Choose your own adventure

Anyone ever seen those Choose-Your-Own-Adventure books. Also known as Twist a Plots, Pick a Paths etc. You knwo the ones where you read the story and then it says somethinglike:
To follow the dodgy guy out the back of the pub turn to page 67
To forget about it and have another pint turn to page 245
or something like that.

Can’t find them anywhere.

Brian

I know what you’re talking about. You can order them off Amazon.
But here’s one for you now

The Goosebumps series had regular “horror” stories, but also had a seperate subgenre of choose your own adventure stuff. My advanced kids went bonkers over them. Try Amazon and search for Goosebumps.

[quote=“fredericka bimmel”]
But here’s one for you now[/quote]

This choose-your-own-adventure lacks some of the appeal of the old books. I kept breaking up with my girlfriend because of an alien, or because she was sleeping with her manager…

AARGH… not an adventure, a real life tragedy.

I like the write-your-own books that were nothing but blank pages.

Do you think we could create a Choose Your Own Adventure story about living in Taiwan?
See this: valeriemates.com/interactive_story.html
Example 1: valeriemates.com/cgi-bin/cgi … e/story.pl
Example 2: youralaska.com/cgi-bin/story.cgi

I think you’ll enjoy my beans, beans, the musical fruit page if you can find it…like an idiot, I was so thrilled by writing it, that I forgot to write my name on it as well, but that’s very cool…I should bookmark this page…excellent idea!

Here are a couple good sites about Choose Your Own Adventure-type books:
Demian’s Gamebook Web Page A very nice guide to books that have been published, online books, etc.
Flight from the Dark A nifty online adventure.

Are you kidding?
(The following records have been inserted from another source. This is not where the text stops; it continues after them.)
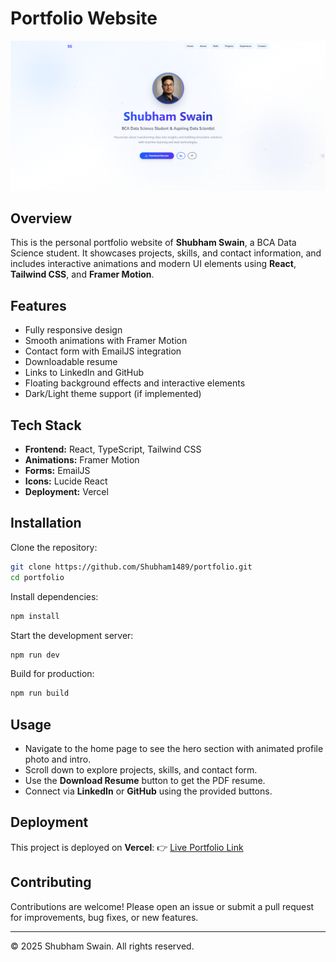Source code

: # Portfolio Website

![Portfolio Screenshot](./screenshot.png)

## Overview

This is the personal portfolio website of **Shubham Swain**, a BCA Data Science student.
It showcases projects, skills, and contact information, and includes interactive animations and modern UI elements using **React**, **Tailwind CSS**, and **Framer Motion**.

## Features

* Fully responsive design
* Smooth animations with Framer Motion
* Contact form with EmailJS integration
* Downloadable resume
* Links to LinkedIn and GitHub
* Floating background effects and interactive elements
* Dark/Light theme support (if implemented)

## Tech Stack

* **Frontend:** React, TypeScript, Tailwind CSS
* **Animations:** Framer Motion
* **Forms:** EmailJS
* **Icons:** Lucide React
* **Deployment:** Vercel

## Installation

Clone the repository:

```bash
git clone https://github.com/Shubham1489/portfolio.git
cd portfolio
```

Install dependencies:

```bash
npm install
```

Start the development server:

```bash
npm run dev
```

Build for production:

```bash
npm run build
```

## Usage

* Navigate to the home page to see the hero section with animated profile photo and intro.
* Scroll down to explore projects, skills, and contact form.
* Use the **Download Resume** button to get the PDF resume.
* Connect via **LinkedIn** or **GitHub** using the provided buttons.

## Deployment

This project is deployed on **Vercel**:
👉 [Live Portfolio Link](https://shubham-portfolio-sigma-two.vercel.app/)

## Contributing

Contributions are welcome!
Please open an issue or submit a pull request for improvements, bug fixes, or new features.

---

© 2025 Shubham Swain. All rights reserved.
I am having so much fun writing my own on this website! It begins with a Goldilocks context, but then spins out way out of context. It’s pretty cool.

Start it here:
valeriemates.com/cgi-bin/cgi … &chapter=0

How can you write your own online…The one from Valerie’s page is wa-ay too complicated for me.

I loved these books when I was younger. My older brothers had almost every one of these books and I would always sneak into their room and jack one of the books, read through it and then return it for another one.

Yeah. I had a million or so when I was young.

Actually I think those books would be great for teaching private classes to kids.

Do they sell them at bookstores in the west anymore?

We have stacks of them at school. I think they’re part of the Oxford series for young readers. They range from really basic level to a bit more advanced. The kids seem to enjoy them. All those Oxford books are pretty cool. They’re basic level reading skill-oriented, but they don’t assume that the kids are idiots. They do anything from detective stories to science fiction or easy versions of famous stories. Pretty cool.
I used to like those books too despite the fact that it takes about 10 minutes to read one of them.

[quote=“twonavels”]All those Oxford books are pretty cool. They’re basic level reading skill-oriented, but they don’t assume that the kids are idiots. They do anything from detective stories to science fiction or easy versions of famous stories. Pretty cool.[/quote]The Oxford Bookworms series is very useful. As you say, a low language level without patronising the kids.

I don’t find the choose-your-own-adventure Bookworms ones to be the best written though. It’s hard when there are only 30 sections but I feel that even so they could have done a little better. The best one of these at the beginner level is “Survive!” – the one about a girl whose plane goes down and she’s stranded on a mountain. It’s actually quite tricky to finish that one (I mean tricky in the game sense; not the language used.)